Pression sur les concurrents

L’explosion de septembre pourrait cependant affecter d’autres programmes de SpaceX. Sa capsule Dragon a notamment été sélectionnée par la NASA pour acheminer des astronautes vers la Station spatiale internationale. D’ores et déjà, le premier vol habitué, prévu cette année, a été repoussé. Il n’interviendra pas avant 2008, dans le meilleur des cas.
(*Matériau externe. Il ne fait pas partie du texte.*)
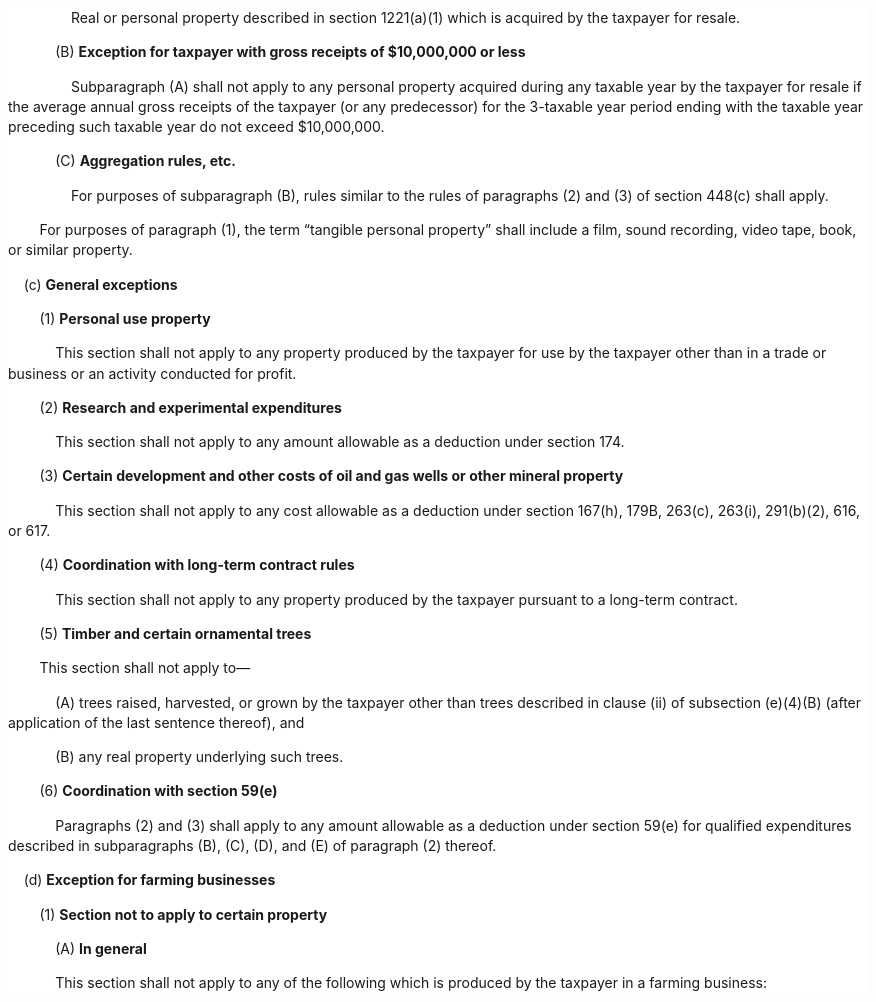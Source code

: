                 Real or personal property described in section 1221(a)(1) which is acquired by the taxpayer for resale.

            (B) __Exception for taxpayer with gross receipts of $10,000,000 or less__ 

                Subparagraph (A) shall not apply to any personal property acquired during any taxable year by the taxpayer for resale if the average annual gross receipts of the taxpayer (or any predecessor) for the 3-taxable year period ending with the taxable year preceding such taxable year do not exceed $10,000,000.

            (C) __Aggregation rules, etc.__ 

                For purposes of subparagraph (B), rules similar to the rules of paragraphs (2) and (3) of section 448(c) shall apply.

        For purposes of paragraph (1), the term “tangible personal property” shall include a film, sound recording, video tape, book, or similar property.

    (c) __General exceptions__ 

        (1) __Personal use property__ 

            This section shall not apply to any property produced by the taxpayer for use by the taxpayer other than in a trade or business or an activity conducted for profit.

        (2) __Research and experimental expenditures__ 

            This section shall not apply to any amount allowable as a deduction under section 174.

        (3) __Certain development and other costs of oil and gas wells or other mineral property__ 

            This section shall not apply to any cost allowable as a deduction under section 167(h), 179B, 263(c), 263(i), 291(b)(2), 616, or 617.

        (4) __Coordination with long-term contract rules__ 

            This section shall not apply to any property produced by the taxpayer pursuant to a long-term contract.

        (5) __Timber and certain ornamental trees__ 

        This section shall not apply to—

            (A) trees raised, harvested, or grown by the taxpayer other than trees described in clause (ii) of subsection (e)(4)(B) (after application of the last sentence thereof), and

            (B) any real property underlying such trees.

        (6) __Coordination with section 59(e)__ 

            Paragraphs (2) and (3) shall apply to any amount allowable as a deduction under section 59(e) for qualified expenditures described in subparagraphs (B), (C), (D), and (E) of paragraph (2) thereof.

    (d) __Exception for farming businesses__ 

        (1) __Section not to apply to certain property__ 

            (A) __In general__ 

            This section shall not apply to any of the following which is produced by the taxpayer in a farming business:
Autre contretemps possible : l’entrée en service de son programme de réutilisation des fusées. A terme, M. Musk espère se servir du premier étage de sa fusée pour une douzaine de lancements, ce qui permettrait de fortement réduire les prix. Les analystes de Jeffries estiment que l’économie pourrait atteindre jusqu’à 40 % pour les clients de SpaceX. De quoi accentuer encore plus la pression sur ses concurrents.

Après plusieurs tentatives infructueuses, SpaceX est parvenu en avril à récupérer la première partie de sa fusée Falcon-9, revenue se poser sur une barge située en pleine mer après avoir mis en orbite une capsule Dragon. Le 30 août 2016, deux jours avant l’explosion, l’opérateur de satellites luxembourgeois SES avait accepté d’utiliser cet étage recyclé. Ce lancement aurait dû intervenir en 2016.

« Même si seulement une partie de l’entreprise travaille sur ce projet, l’échec d’un lancement accapare l’essentiel de l’énergie pendant plusieurs mois, ce qui retarde les autres programmes », note M. Caceres. Cela concerne également le projet fou de coloniser mars.